La gratificación instantánea
La gratificación instantánea es un concepto psicológico que describe la tendencia de las personas a buscar recompensas o satisfacer sus necesidades de forma inmediata, en lugar de posponer esa satisfacción para obtener un beneficio mayor en el futuro. Si bien obtener una recompensa inmediata genera una sensación de bienestar en el momento, este hábito también puede acarrear efectos negativos con el paso del tiempo, razón por la cual los psicólogos destacan la importancia de encontrar un equilibrio entre disfrutar de recompensas a corto plazo y desarrollar la capacidad de planificar y esforzarse por objetivos cuyos beneficios llegan más adelante.
Para entender mejor el concepto de gratificación instantánea, es interesante conocer el experimento del malvavisco, dirigido por Walter Mischel. Realizado en la Universidad de Stanford durante la década de 1960, el estudio consistía en ofrecer a niños de entre cuatro y seis años una golosina. Podían comerla en ese mismo momento o esperar unos minutos para recibir una segunda, obteniendo así una recompensa mayor.
La investigación no sólo analizó la capacidad de los participantes para retrasar la gratificación, sino que también hizo un seguimiento de su evolución durante años. Los resultados mostraron que quienes fueron capaces de esperar tendían a desarrollar un mayor autocontrol y una mejor regulación emocional. Con el tiempo, estas habilidades se asociaron con un mejor rendimiento académico, una mayor estabilidad emocional y relaciones sociales más sólidas.

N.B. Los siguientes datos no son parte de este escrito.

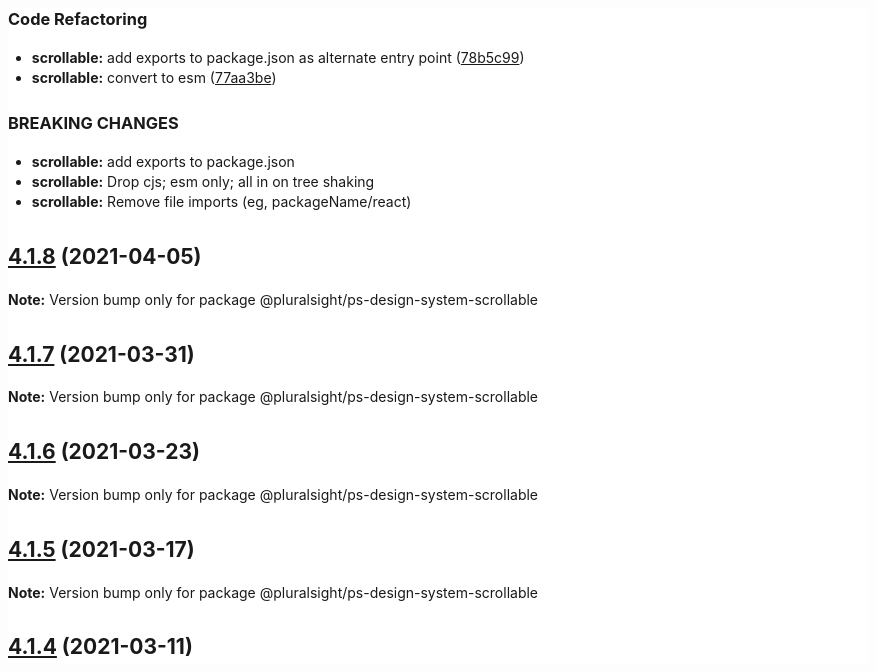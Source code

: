 
### Code Refactoring

* **scrollable:** add exports to package.json as alternate entry point ([78b5c99](https://github.com/pluralsight/design-system/commit/78b5c99c61c717040706dae60c3edaa2842c028d))
* **scrollable:** convert to esm ([77aa3be](https://github.com/pluralsight/design-system/commit/77aa3be075b255fe44727e7b0a6c5211bed220fe))


### BREAKING CHANGES

* **scrollable:** add exports to package.json
* **scrollable:** Drop cjs; esm only; all in on tree shaking
* **scrollable:** Remove file imports (eg, packageName/react)





## [4.1.8](https://github.com/pluralsight/design-system/compare/@pluralsight/ps-design-system-scrollable@4.1.7...@pluralsight/ps-design-system-scrollable@4.1.8) (2021-04-05)

**Note:** Version bump only for package @pluralsight/ps-design-system-scrollable





## [4.1.7](https://github.com/pluralsight/design-system/compare/@pluralsight/ps-design-system-scrollable@4.1.6...@pluralsight/ps-design-system-scrollable@4.1.7) (2021-03-31)

**Note:** Version bump only for package @pluralsight/ps-design-system-scrollable





## [4.1.6](https://github.com/pluralsight/design-system/compare/@pluralsight/ps-design-system-scrollable@4.1.5...@pluralsight/ps-design-system-scrollable@4.1.6) (2021-03-23)

**Note:** Version bump only for package @pluralsight/ps-design-system-scrollable





## [4.1.5](https://github.com/pluralsight/design-system/compare/@pluralsight/ps-design-system-scrollable@4.1.4...@pluralsight/ps-design-system-scrollable@4.1.5) (2021-03-17)

**Note:** Version bump only for package @pluralsight/ps-design-system-scrollable





## [4.1.4](https://github.com/pluralsight/design-system/compare/@pluralsight/ps-design-system-scrollable@4.1.3...@pluralsight/ps-design-system-scrollable@4.1.4) (2021-03-11)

Además, presentaban un menor riesgo de desarrollar adicciones y, en términos generales, obtenían mejores resultados tanto en el ámbito personal como en el profesional.
Desde el punto de vista de la neurociencia, el autocontrol emocional está estrechamente vinculado al sistema de recompensa del cerebro, en el que la dopamina desempeña un papel fundamental. Cada vez que obtenemos una recompensa inmediata, el cerebro experimenta una sensación de bienestar que refuerza ese comportamiento y aumenta la tendencia a buscar nuevas gratificaciones a corto plazo. Cuando este mecanismo se activa repetidamente, puede dificultar el control de los impulsos y favorecer conductas como la procrastinación o la búsqueda constante de satisfacción.